11 Source – NITI Aayog-India
9. Bias
Grouping and ranking the states according to size is a biased view. The researcher feels that population density/ per capita income/ literacy rate/ health workforce/ corruption-scam index etc. should be considered for ranking states. Summarizing the complexities and condensing it in an Index has limitations. Health Outcomes are assigned the highest weight knowing the fact that it is entirely dependent on input and governance. The governance in states such as Bihar is always controversial such as lack of Directorate, corruption, posting scams etc. [5].Hence the researcher feels that governance and input indicators are more important and it is a total biased view to provide health outcome highest weight which is totally dependent on other two.
10. Study size
All states and UTs of India were participants. Table 5 shows study period (This second edition of this exercise was conducted over a period of eight months in 2018-19.) The States were informed about the Health Index-2018 on July 14, 2018 through video conference chaired by the Chief Executive Officer (CEO), NITI Aayog.

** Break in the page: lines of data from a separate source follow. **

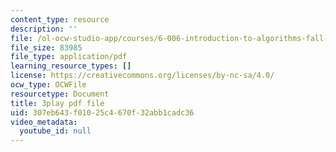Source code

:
 ```yaml
---
content_type: resource
description: ''
file: /ol-ocw-studio-app/courses/6-006-introduction-to-algorithms-fall-2011/307eb643f01025c4670f32abb1cadc36_4iXLnF3hExw.pdf
file_size: 83985
file_type: application/pdf
learning_resource_types: []
license: https://creativecommons.org/licenses/by-nc-sa/4.0/
ocw_type: OCWFile
resourcetype: Document
title: 3play pdf file
uid: 307eb643-f010-25c4-670f-32abb1cadc36
video_metadata:
  youtube_id: null
---
```

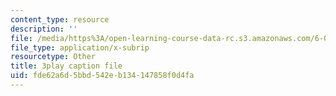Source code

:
```yaml
---
content_type: resource
description: ''
file: /media/https%3A/open-learning-course-data-rc.s3.amazonaws.com/6-041-probabilistic-systems-analysis-and-applied-probability-fall-2010/fde62a6d5bbd542eb134147858f0d4fa_mHfn_7ym6to.srt
file_type: application/x-subrip
resourcetype: Other
title: 3play caption file
uid: fde62a6d-5bbd-542e-b134-147858f0d4fa
---
```


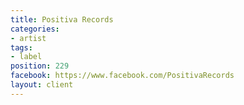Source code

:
 ```yaml
---
title: Positiva Records
categories:
- artist
tags:
- label
position: 229
facebook: https://www.facebook.com/PositivaRecords
layout: client
---
```


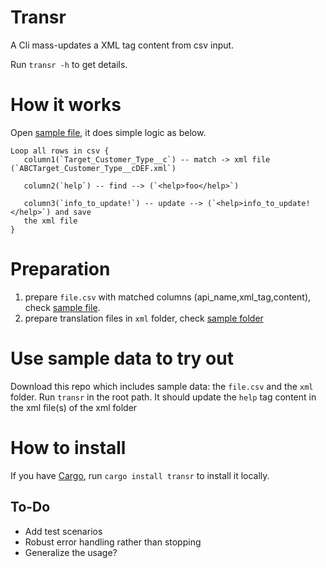 # Transr

A Cli mass-updates a XML tag content from csv input.

Run `transr -h` to get details.

# How it works

Open [sample file](./file.csv), it does simple logic as below.

```
Loop all rows in csv {
   column1(`Target_Customer_Type__c`) -- match -> xml file (`ABCTarget_Customer_Type__cDEF.xml`)

   column2(`help`) -- find --> (`<help>foo</help>`)

   column3(`info_to_update!`) -- update --> (`<help>info_to_update!</help>`) and save
   the xml file
}
```

# Preparation

1. prepare `file.csv` with matched columns (api_name,xml_tag,content), check
   [sample file](./file.csv). 
2. prepare translation files in `xml` folder, check [sample folder](./xml/)
   
# Use sample data to try out

Download this repo which includes sample data: the `file.csv` and the `xml` folder.
Run `transr` in the root path.
It should update the `help` tag content in the xml file(s) of the xml folder

# How to install

If you have [Cargo](https://www.rust-lang.org/tools/install),
run `cargo install transr` to install it locally.

## To-Do

- Add test scenarios
- Robust error handling rather than stopping
- Generalize the usage?
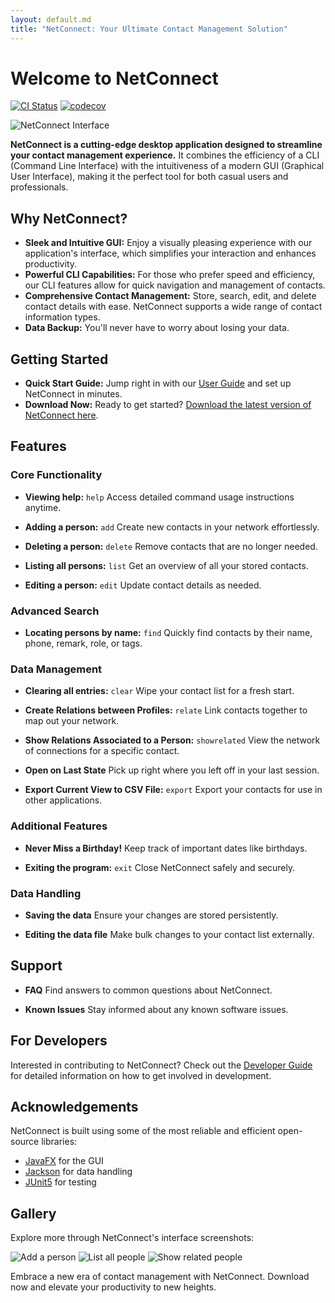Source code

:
 ```yaml
---
layout: default.md
title: "NetConnect: Your Ultimate Contact Management Solution"
---
```


# Welcome to NetConnect

[![CI Status](https://github.com/AY2324S2-CS2103T-F12-1/tp/workflows/Java%20CI/badge.svg)](https://github.com/AY2324S2-CS2103T-F12-1/tp/actions)
[![codecov](https://codecov.io/gh/AY2324S2-CS2103T-F12-1/tp/branch/master/graph/badge.svg)](https://codecov.io/gh/AY2324S2-CS2103T-F12-1/tp)

![NetConnect Interface](images/Ui.png)

**NetConnect is a cutting-edge desktop application designed to streamline your contact management experience.** It combines the efficiency of a CLI (Command Line Interface) with the intuitiveness of a modern GUI (Graphical User Interface), making it the perfect tool for both casual users and professionals.

## Why NetConnect?

- **Sleek and Intuitive GUI:** Enjoy a visually pleasing experience with our application's interface, which simplifies your interaction and enhances productivity.
- **Powerful CLI Capabilities:** For those who prefer speed and efficiency, our CLI features allow for quick navigation and management of contacts.
- **Comprehensive Contact Management:** Store, search, edit, and delete contact details with ease. NetConnect supports a wide range of contact information types.
- **Data Backup:** You'll never have to worry about losing your data.

## Getting Started

- **Quick Start Guide:** Jump right in with our [User Guide](UserGuide.html#quick-start) and set up NetConnect in minutes.
- **Download Now:** Ready to get started? [Download the latest version of NetConnect here](https://github.com/AY2324S2-CS2103T-F12-1/tp/releases).

## Features

### Core Functionality
- **Viewing help:** `help`
  Access detailed command usage instructions anytime.

- **Adding a person:** `add`
  Create new contacts in your network effortlessly.

- **Deleting a person:** `delete`
  Remove contacts that are no longer needed.

- **Listing all persons:** `list`
  Get an overview of all your stored contacts.

- **Editing a person:** `edit`
  Update contact details as needed.

### Advanced Search
- **Locating persons by name:** `find`
  Quickly find contacts by their name, phone, remark, role, or tags.

### Data Management
- **Clearing all entries:** `clear`
  Wipe your contact list for a fresh start.

- **Create Relations between Profiles:** `relate`
  Link contacts together to map out your network.

- **Show Relations Associated to a Person:** `showrelated`
  View the network of connections for a specific contact.

- **Open on Last State**
  Pick up right where you left off in your last session.

- **Export Current View to CSV File:** `export`
  Export your contacts for use in other applications.

### Additional Features
- **Never Miss a Birthday!**
  Keep track of important dates like birthdays.

- **Exiting the program:** `exit`
  Close NetConnect safely and securely.

### Data Handling
- **Saving the data**
  Ensure your changes are stored persistently.

- **Editing the data file**
  Make bulk changes to your contact list externally.

## Support

- **FAQ**
  Find answers to common questions about NetConnect.

- **Known Issues**
  Stay informed about any known software issues.

## For Developers

Interested in contributing to NetConnect? Check out the [Developer Guide](DeveloperGuide.html) for detailed information on how to get involved in development.

## Acknowledgements

NetConnect is built using some of the most reliable and efficient open-source libraries:

- [JavaFX](https://openjfx.io/) for the GUI
- [Jackson](https://github.com/FasterXML/jackson) for data handling
- [JUnit5](https://github.com/junit-team/junit5) for testing

## Gallery

Explore more through NetConnect's interface screenshots:

![Add a person](images/AddAPerson.png)
![List all people](images/ListAllPeople.png)
![Show related people](images/ShowRelatedPeople.png)

Embrace a new era of contact management with NetConnect. Download now and elevate your productivity to new heights.
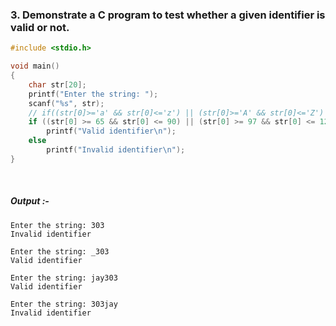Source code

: ### 3. Demonstrate a C program to test whether a given identifier is valid or not.

```c
#include <stdio.h>

void main()
{
    char str[20];
    printf("Enter the string: ");
    scanf("%s", str);
    // if((str[0]>='a' && str[0]<='z') || (str[0]>='A' && str[0]<='Z') || str[0]=='_')
    if ((str[0] >= 65 && str[0] <= 90) || (str[0] >= 97 && str[0] <= 122) || str[0] == 95)
        printf("Valid identifier\n");
    else
        printf("Invalid identifier\n");
}
```

<br>

##### *Output* :-

```
Enter the string: 303
Invalid identifier
```

```
Enter the string: _303
Valid identifier
```

```
Enter the string: jay303
Valid identifier
```

```
Enter the string: 303jay
Invalid identifier
```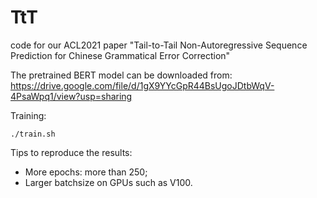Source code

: # TtT
code for our ACL2021 paper "Tail-to-Tail Non-Autoregressive Sequence Prediction for Chinese Grammatical Error Correction"

The pretrained BERT model can be downloaded from: https://drive.google.com/file/d/1gX9YYcGpR44BsUgoJDtbWqV-4PsaWpq1/view?usp=sharing

Training:
```
./train.sh
```

Tips to reproduce the results:
- More epochs: more than 250;
- Larger batchsize on GPUs such as V100.
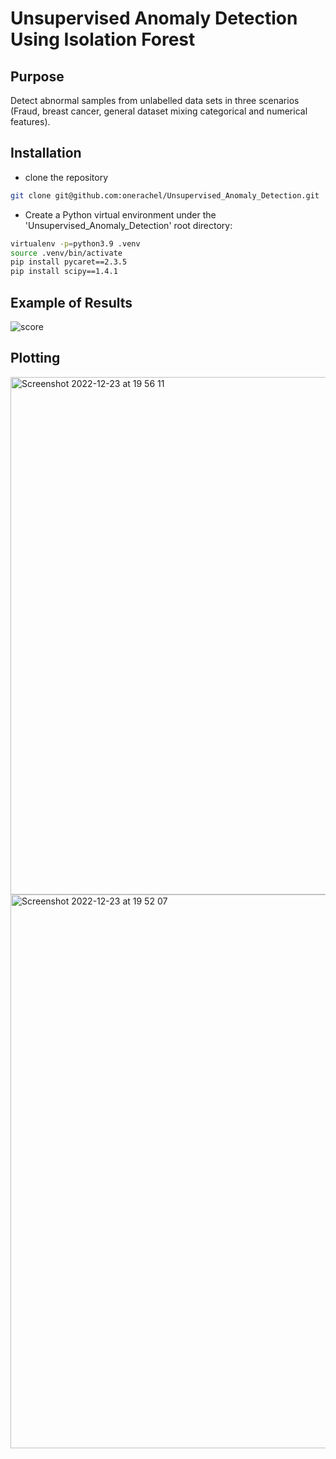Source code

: # Unsupervised Anomaly Detection Using Isolation Forest
## Purpose
Detect abnormal samples from unlabelled data sets in three scenarios (Fraud, breast cancer, general dataset mixing categorical and numerical features). 

## Installation
- clone the repository
```bash
git clone git@github.com:onerachel/Unsupervised_Anomaly_Detection.git
```
- Create a Python virtual environment under the 'Unsupervised_Anomaly_Detection' root directory:
```bash
virtualenv -p=python3.9 .venv
source .venv/bin/activate
pip install pycaret==2.3.5
pip install scipy==1.4.1
```
## Example of Results
![score](https://user-images.githubusercontent.com/75667244/209462937-4efe61e7-0d5a-4b47-ad0e-d8d14cb51b2e.png)

## Plotting 
<img width="828" alt="Screenshot 2022-12-23 at 19 56 11" src="https://user-images.githubusercontent.com/75667244/209462948-9340687e-571d-452e-a622-94dc997dbb4e.png">
<img width="886" alt="Screenshot 2022-12-23 at 19 52 07" src="https://user-images.githubusercontent.com/75667244/209462951-b639e234-ca1d-4ef1-af57-a7743679eed5.png">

During the discussions an agreement was reached that the Base Year would be 2015-16, while the Reference Year would be 2017-18 for round 2.
[Table 5 is in the supplementary files section.]
11. Quantitative variables
See table-4
12. Statistical methods
Methodological details of constructing the Index-Computation of Index scores and ranks
After validation of data by the IVA, data was used for the Health Index score calculations. Indicator value was scaled, based on the nature of the indicator, for positive indicators, where higher the value, better the performance, the scaled value (Si ) for the ith indicator, with data value as Xi , was calculated as follows:
Scaled value (Si) for positive indicator = (Xi – Minimum value) x 100/ (Maximum value – Minimum value)
For negative indicators where lower the value, better the performance (e.g. NMR, U5MR,) scaled value was calculated as follows:
Scaled value (Si) for negative indicator = (Maximum value – Xi) x 100/ (Maximum value – Minimum value)
The minimum and maximum values of each indicator were ascertained based on the values for that indicator across States within the grouping of States (Larger States, Smaller States, and UTs) for that year. Indicator value lies between the ranges of 0 to 100; e.g. the State with the lowest institutional deliveries will get a scaled value of 0, while the State with the highest institutional deliveries will get a scaled value of 100. For a negative indicator such as NMR, the State with the highest NMR will get a scaled value of 0, while the one with the lowest NMR will get a scaled value of 100. Accordingly, the scaled value of other States will lie between 0 and 100 in both cases. Based on these scaled values (Si), a composite Index score was calculated for the base year and reference year by application of the weights using the formula:
Composite Index = (∑ Wi *Si)/ (∑ Wi) --Where Wi is the weight for ith indicator
The composite Index score has been used for generating overall performance ranks. The difference between the composite Index score of reference and base years was the annual incremental performance. The ranking is primarily based on the incremental progress, however, rankings based on Index scores for the base year and the reference year performance calculated to provide the overall performance of the States and UTs.